Task goal — On every line of the listing, check for "incoming"; copy the lines that have it.

Given records —
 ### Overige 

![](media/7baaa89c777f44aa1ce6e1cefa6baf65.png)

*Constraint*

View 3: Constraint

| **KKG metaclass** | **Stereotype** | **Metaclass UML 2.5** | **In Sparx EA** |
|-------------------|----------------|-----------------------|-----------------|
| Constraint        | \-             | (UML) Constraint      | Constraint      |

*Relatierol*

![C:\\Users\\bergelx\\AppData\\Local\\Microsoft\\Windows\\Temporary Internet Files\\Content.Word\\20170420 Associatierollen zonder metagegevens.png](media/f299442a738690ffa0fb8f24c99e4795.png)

---

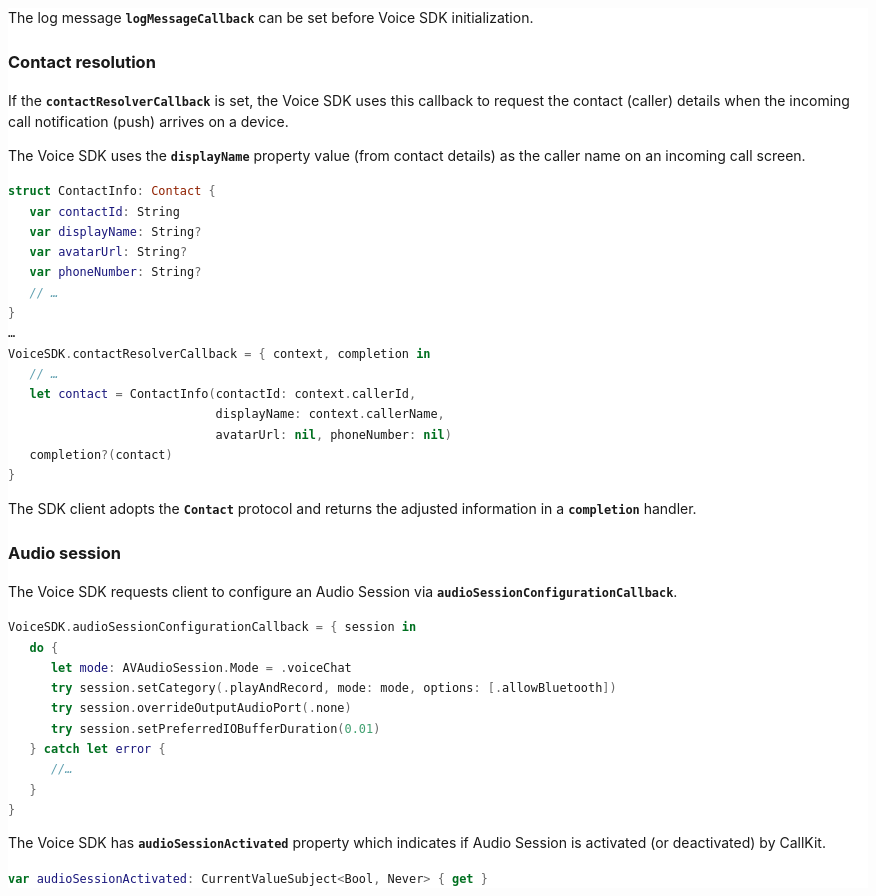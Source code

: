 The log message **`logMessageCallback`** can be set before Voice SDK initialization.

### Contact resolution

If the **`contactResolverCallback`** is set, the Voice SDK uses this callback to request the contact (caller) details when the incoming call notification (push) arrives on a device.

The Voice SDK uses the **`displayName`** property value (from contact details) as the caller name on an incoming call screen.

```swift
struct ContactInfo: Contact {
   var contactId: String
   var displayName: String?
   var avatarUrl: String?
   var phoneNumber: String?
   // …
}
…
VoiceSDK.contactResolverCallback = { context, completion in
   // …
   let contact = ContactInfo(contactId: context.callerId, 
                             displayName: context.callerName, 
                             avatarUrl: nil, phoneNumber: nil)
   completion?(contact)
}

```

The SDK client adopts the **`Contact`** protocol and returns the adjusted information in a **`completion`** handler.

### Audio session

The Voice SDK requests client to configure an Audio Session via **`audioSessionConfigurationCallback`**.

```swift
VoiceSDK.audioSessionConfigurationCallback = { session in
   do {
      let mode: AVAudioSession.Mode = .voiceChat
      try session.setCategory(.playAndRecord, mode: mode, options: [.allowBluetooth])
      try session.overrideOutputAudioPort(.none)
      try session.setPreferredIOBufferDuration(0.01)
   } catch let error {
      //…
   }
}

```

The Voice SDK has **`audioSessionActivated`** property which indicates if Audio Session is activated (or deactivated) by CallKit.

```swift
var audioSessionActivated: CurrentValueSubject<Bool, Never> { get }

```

Answer to this task —
If the **`contactResolverCallback`** is set, the Voice SDK uses this callback to request the contact (caller) details when the incoming call notification (push) arrives on a device.
The Voice SDK uses the **`displayName`** property value (from contact details) as the caller name on an incoming call screen.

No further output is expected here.